#### [MATERIAL FOR THIS TASK]
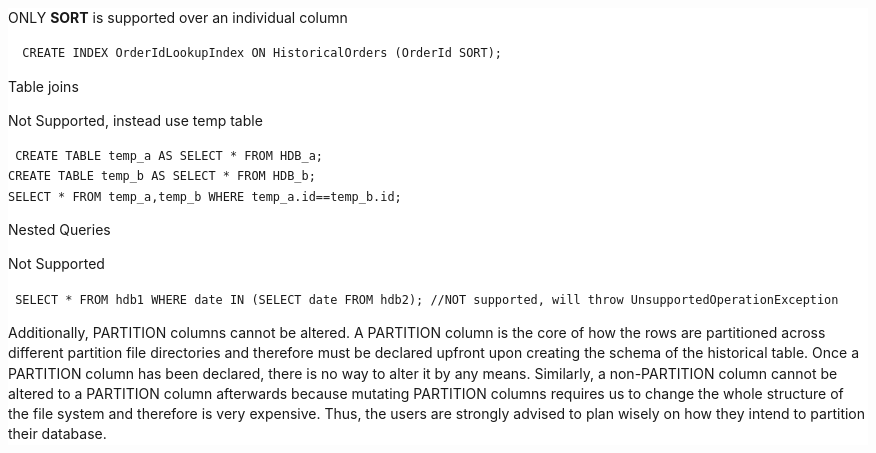 <td><p>ONLY <strong>SORT</strong> is supported over an individual column</p></td>
<td><pre class="amiscript"><code>  CREATE INDEX OrderIdLookupIndex ON HistoricalOrders (OrderId SORT);</code></pre></td>
</tr>
<tr class="odd">
<td><p>Table joins</p></td>
<td><p>Not Supported, instead use temp table</p></td>
<td><pre class="amiscript"><code> CREATE TABLE temp_a AS SELECT * FROM HDB_a;
CREATE TABLE temp_b AS SELECT * FROM HDB_b;
SELECT * FROM temp_a,temp_b WHERE temp_a.id==temp_b.id;</code></pre></td>
</tr>
<tr class="even">
<td><p>Nested Queries</p></td>
<td><p>Not Supported</p></td>
<td><pre class="amiscript"><code> SELECT * FROM hdb1 WHERE date IN (SELECT date FROM hdb2); //NOT supported, will throw UnsupportedOperationException</code></pre></td>
</tr>
</tbody>
</table>

Additionally, PARTITION columns cannot be altered. A PARTITION column is the core of how the rows are partitioned across different partition file directories and therefore must be declared upfront upon creating the schema of the historical table. Once a PARTITION column has been declared, there is no way to alter it by any means. Similarly, a non-PARTITION column cannot be altered to a PARTITION column afterwards because mutating PARTITION columns requires us to change the whole structure of the file system and therefore is very expensive. Thus, the users are strongly advised to plan wisely on how they intend to partition their database.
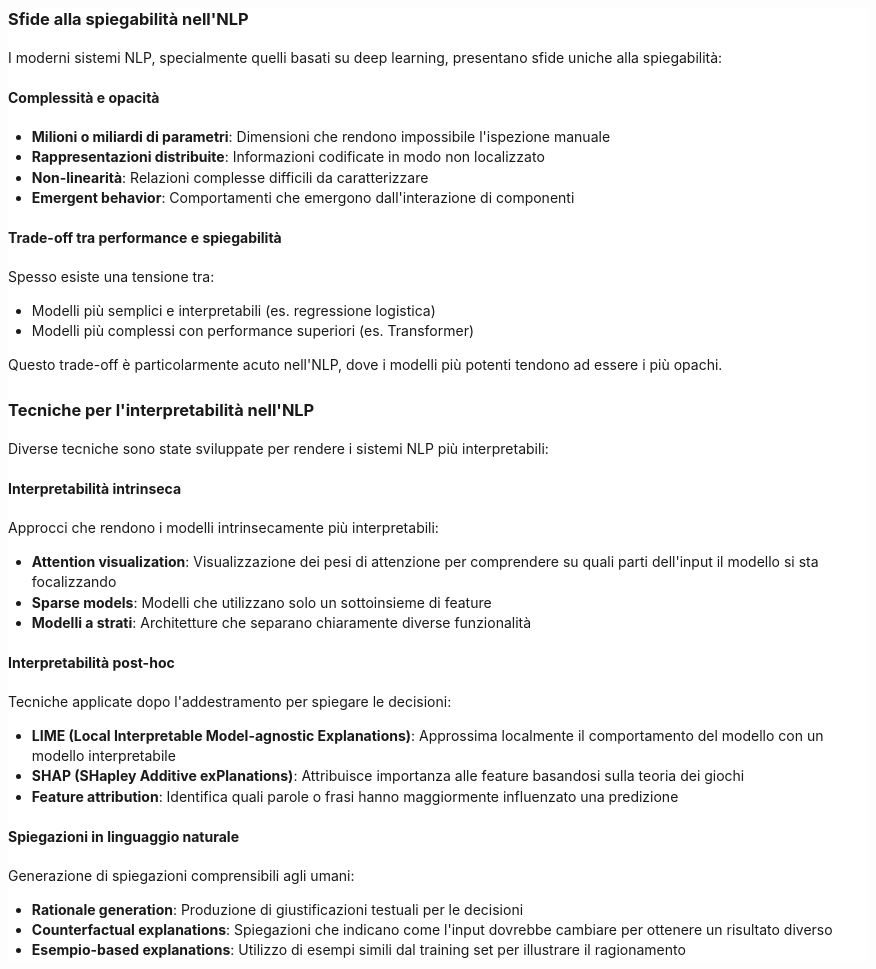 ### Sfide alla spiegabilità nell'NLP

I moderni sistemi NLP, specialmente quelli basati su deep learning, presentano sfide uniche alla spiegabilità:

#### Complessità e opacità

- **Milioni o miliardi di parametri**: Dimensioni che rendono impossibile l'ispezione manuale
- **Rappresentazioni distribuite**: Informazioni codificate in modo non localizzato
- **Non-linearità**: Relazioni complesse difficili da caratterizzare
- **Emergent behavior**: Comportamenti che emergono dall'interazione di componenti

#### Trade-off tra performance e spiegabilità

Spesso esiste una tensione tra:

- Modelli più semplici e interpretabili (es. regressione logistica)
- Modelli più complessi con performance superiori (es. Transformer)

Questo trade-off è particolarmente acuto nell'NLP, dove i modelli più potenti tendono ad essere i più opachi.

### Tecniche per l'interpretabilità nell'NLP

Diverse tecniche sono state sviluppate per rendere i sistemi NLP più interpretabili:

#### Interpretabilità intrinseca

Approcci che rendono i modelli intrinsecamente più interpretabili:

- **Attention visualization**: Visualizzazione dei pesi di attenzione per comprendere su quali parti dell'input il modello si sta focalizzando
- **Sparse models**: Modelli che utilizzano solo un sottoinsieme di feature
- **Modelli a strati**: Architetture che separano chiaramente diverse funzionalità

#### Interpretabilità post-hoc

Tecniche applicate dopo l'addestramento per spiegare le decisioni:

- **LIME (Local Interpretable Model-agnostic Explanations)**: Approssima localmente il comportamento del modello con un modello interpretabile
- **SHAP (SHapley Additive exPlanations)**: Attribuisce importanza alle feature basandosi sulla teoria dei giochi
- **Feature attribution**: Identifica quali parole o frasi hanno maggiormente influenzato una predizione

#### Spiegazioni in linguaggio naturale

Generazione di spiegazioni comprensibili agli umani:

- **Rationale generation**: Produzione di giustificazioni testuali per le decisioni
- **Counterfactual explanations**: Spiegazioni che indicano come l'input dovrebbe cambiare per ottenere un risultato diverso
- **Esempio-based explanations**: Utilizzo di esempi simili dal training set per illustrare il ragionamento
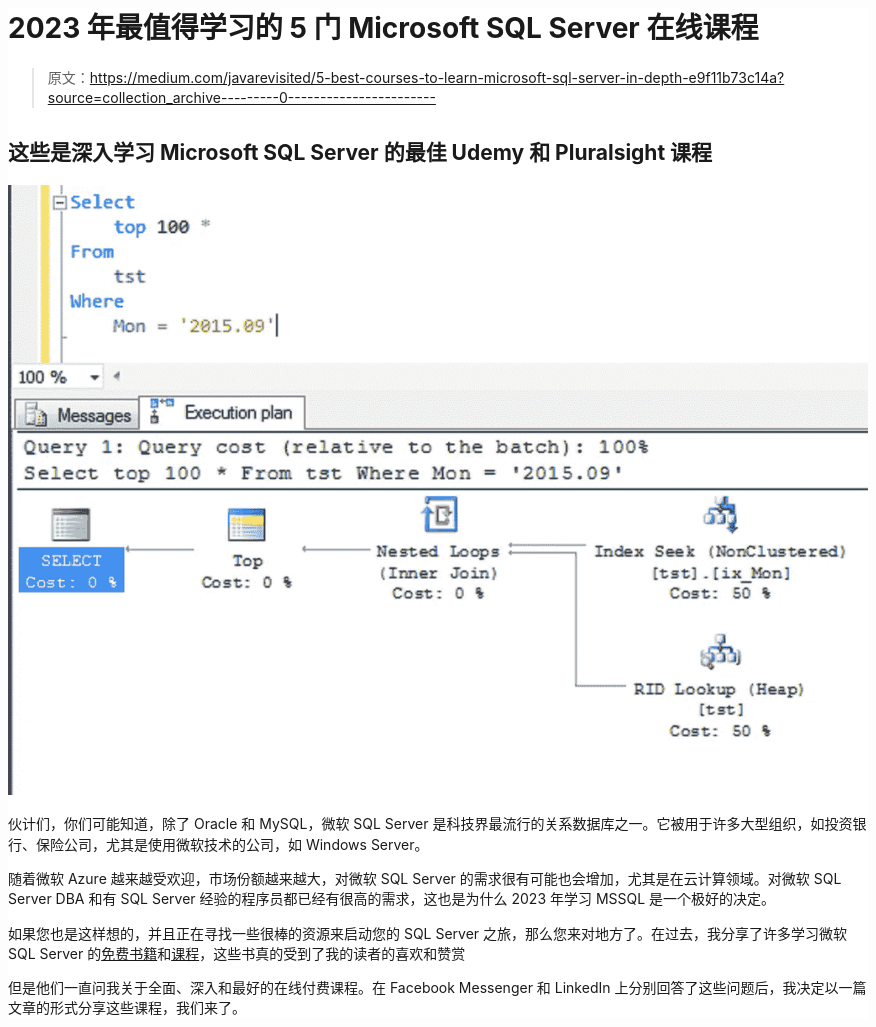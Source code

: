# 2023 年最值得学习的 5 门 Microsoft SQL Server 在线课程

> 原文：<https://medium.com/javarevisited/5-best-courses-to-learn-microsoft-sql-server-in-depth-e9f11b73c14a?source=collection_archive---------0----------------------->

## 这些是深入学习 Microsoft SQL Server 的最佳 Udemy 和 Pluralsight 课程

[![](img/ac5bc5241785c46a0350284307d51369.png)](https://click.linksynergy.com/deeplink?id=JVFxdTr9V80&mid=39197&murl=https%3A%2F%2Fwww.udemy.com%2Fcourse%2Fmicrosoft-sql-for-beginners%2F)

伙计们，你们可能知道，除了 Oracle 和 MySQL，微软 SQL Server 是科技界最流行的关系数据库之一。它被用于许多大型组织，如投资银行、保险公司，尤其是使用微软技术的公司，如 Windows Server。

随着微软 Azure 越来越受欢迎，市场份额越来越大，对微软 SQL Server 的需求很有可能也会增加，尤其是在云计算领域。对微软 SQL Server DBA 和有 SQL Server 经验的程序员都已经有很高的需求，这也是为什么 2023 年学习 MSSQL 是一个极好的决定。

如果您也是这样想的，并且正在寻找一些很棒的资源来启动您的 SQL Server 之旅，那么您来对地方了。在过去，我分享了许多学习微软 SQL Server 的[免费书籍](http://www.java67.com/2018/01/top-4-free-microsoft-sql-server-books.html)和[课程](https://www.java67.com/2018/02/5-free-oracle-and-microsoft-sql-server-online-courses.html)，这些书真的受到了我的读者的喜欢和赞赏

但是他们一直问我关于全面、深入和最好的在线付费课程。在 Facebook Messenger 和 LinkedIn 上分别回答了这些问题后，我决定以一篇文章的形式分享这些课程，我们来了。
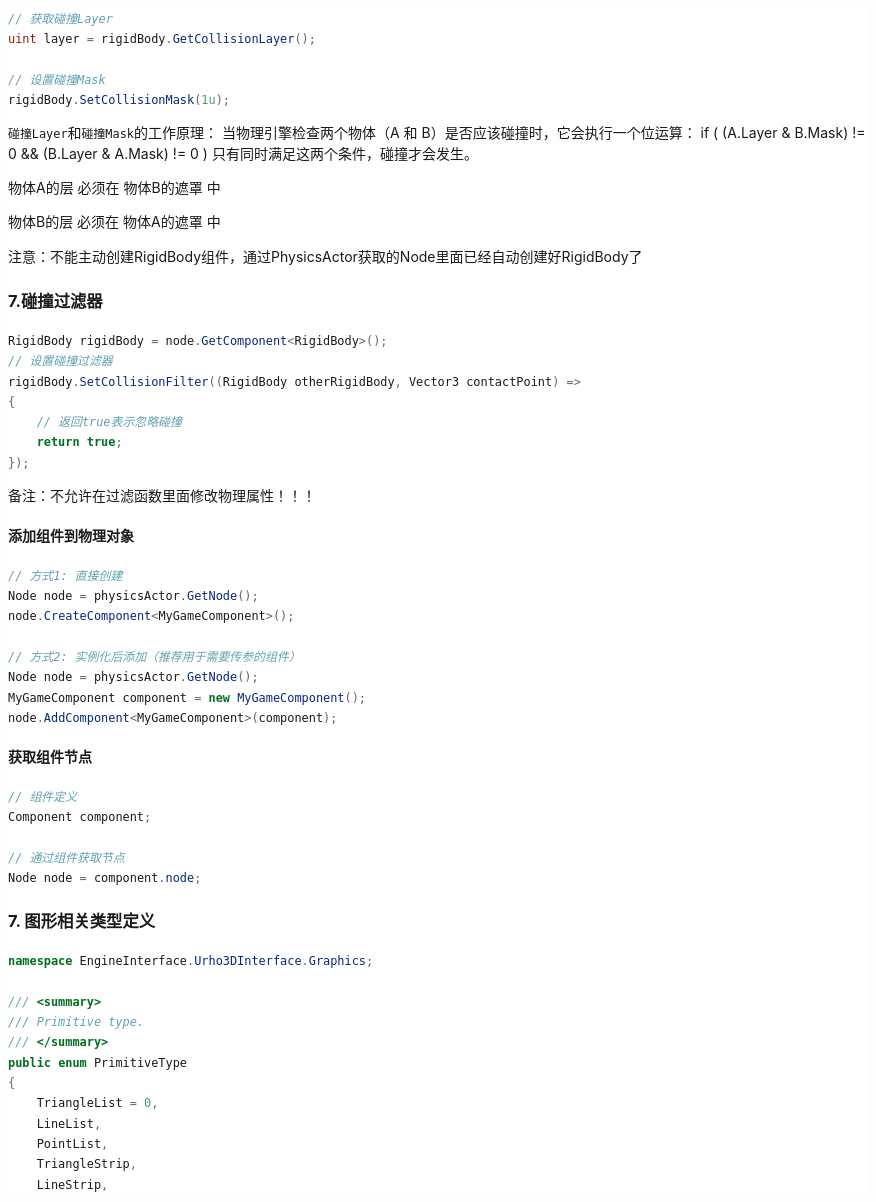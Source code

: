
 ```csharp
// 获取碰撞Layer
uint layer = rigidBody.GetCollisionLayer();

// 设置碰撞Mask
rigidBody.SetCollisionMask(1u);
```

``碰撞Layer``和``碰撞Mask``的工作原理：
当物理引擎检查两个物体（A 和 B）是否应该碰撞时，它会执行一个位运算：
if ( (A.Layer & B.Mask) != 0 && (B.Layer & A.Mask) != 0 )
只有同时满足这两个条件，碰撞才会发生。

物体A的层 必须在 物体B的遮罩 中

物体B的层 必须在 物体A的遮罩 中

注意：不能主动创建RigidBody组件，通过PhysicsActor获取的Node里面已经自动创建好RigidBody了


### 7.碰撞过滤器
```csharp
RigidBody rigidBody = node.GetComponent<RigidBody>();
// 设置碰撞过滤器
rigidBody.SetCollisionFilter((RigidBody otherRigidBody, Vector3 contactPoint) =>
{
    // 返回true表示忽略碰撞
    return true;
});
```

备注：不允许在过滤函数里面修改物理属性！！！

#### 添加组件到物理对象
```csharp
// 方式1: 直接创建
Node node = physicsActor.GetNode();
node.CreateComponent<MyGameComponent>();

// 方式2: 实例化后添加（推荐用于需要传参的组件）
Node node = physicsActor.GetNode();
MyGameComponent component = new MyGameComponent();
node.AddComponent<MyGameComponent>(component);
```

#### 获取组件节点
```csharp
// 组件定义
Component component;

// 通过组件获取节点
Node node = component.node;
```

### 7. 图形相关类型定义
```csharp
namespace EngineInterface.Urho3DInterface.Graphics;

/// <summary>
/// Primitive type.
/// </summary>
public enum PrimitiveType
{
    TriangleList = 0,
    LineList,
    PointList,
    TriangleStrip,
    LineStrip,
```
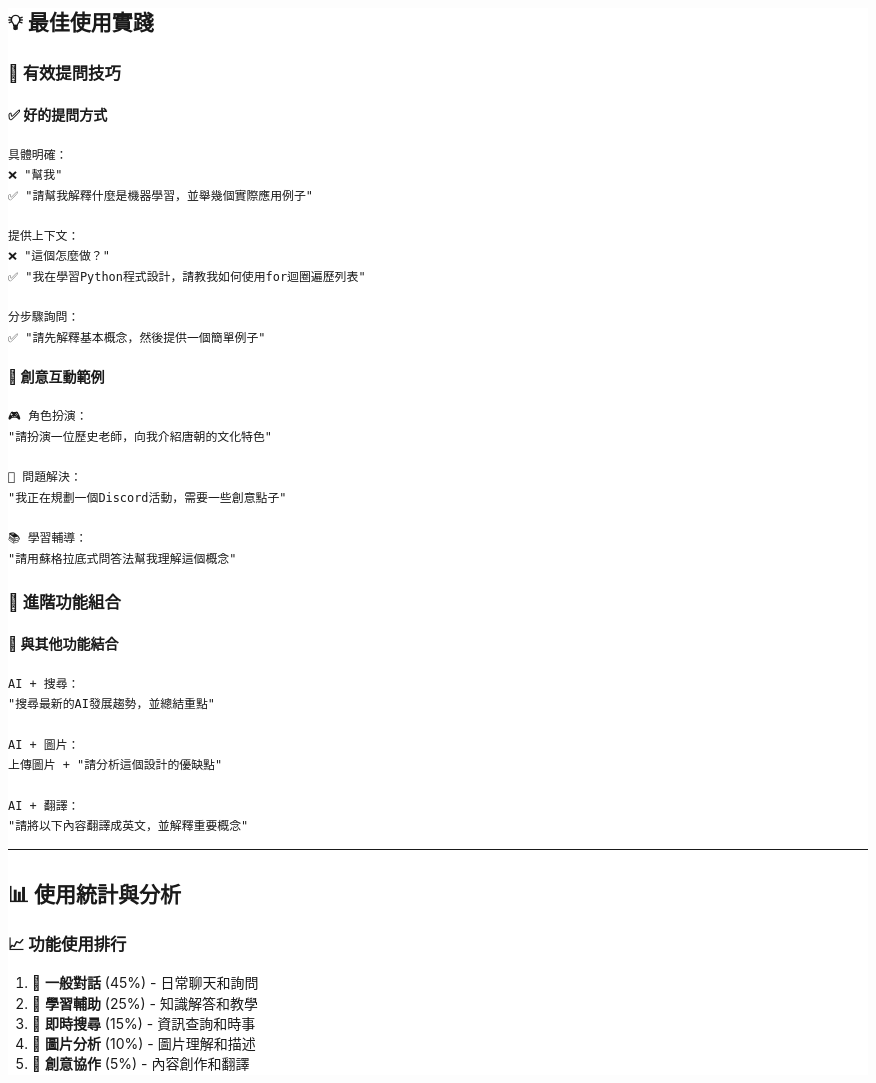 
## 💡 **最佳使用實踐**

### 🎯 **有效提問技巧**

#### ✅ **好的提問方式**
```
具體明確：
❌ "幫我"
✅ "請幫我解釋什麼是機器學習，並舉幾個實際應用例子"

提供上下文：
❌ "這個怎麼做？"
✅ "我在學習Python程式設計，請教我如何使用for迴圈遍歷列表"

分步驟詢問：
✅ "請先解釋基本概念，然後提供一個簡單例子"
```

#### 🎨 **創意互動範例**
```
🎮 角色扮演：
"請扮演一位歷史老師，向我介紹唐朝的文化特色"

🧩 問題解決：
"我正在規劃一個Discord活動，需要一些創意點子"

📚 學習輔導：
"請用蘇格拉底式問答法幫我理解這個概念"
```

### 🚀 **進階功能組合**

#### 🔗 **與其他功能結合**
```
AI + 搜尋：
"搜尋最新的AI發展趨勢，並總結重點"

AI + 圖片：
上傳圖片 + "請分析這個設計的優缺點"

AI + 翻譯：
"請將以下內容翻譯成英文，並解釋重要概念"
```

---

## 📊 **使用統計與分析**

### 📈 **功能使用排行**
1. 🥇 **一般對話** (45%) - 日常聊天和詢問
2. 🥈 **學習輔助** (25%) - 知識解答和教學
3. 🥉 **即時搜尋** (15%) - 資訊查詢和時事
4. 🏅 **圖片分析** (10%) - 圖片理解和描述
5. 🏅 **創意協作** (5%) - 內容創作和翻譯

#### [WHAT THE TASK ASKS]
A copy of each line above that holds the word "courses" is the expected answer.

#### [OUTPUT OF THE TASK]
> 原文：<https://medium.com/javarevisited/5-best-courses-to-learn-microsoft-sql-server-in-depth-e9f11b73c14a?source=collection_archive---------0----------------------->
如果您也是这样想的，并且正在寻找一些很棒的资源来启动您的 SQL Server 之旅，那么您来对地方了。在过去，我分享了许多学习微软 SQL Server 的[免费书籍](http://www.java67.com/2018/01/top-4-free-microsoft-sql-server-books.html)和[课程](https://www.java67.com/2018/02/5-free-oracle-and-microsoft-sql-server-online-courses.html)，这些书真的受到了我的读者的喜欢和赞赏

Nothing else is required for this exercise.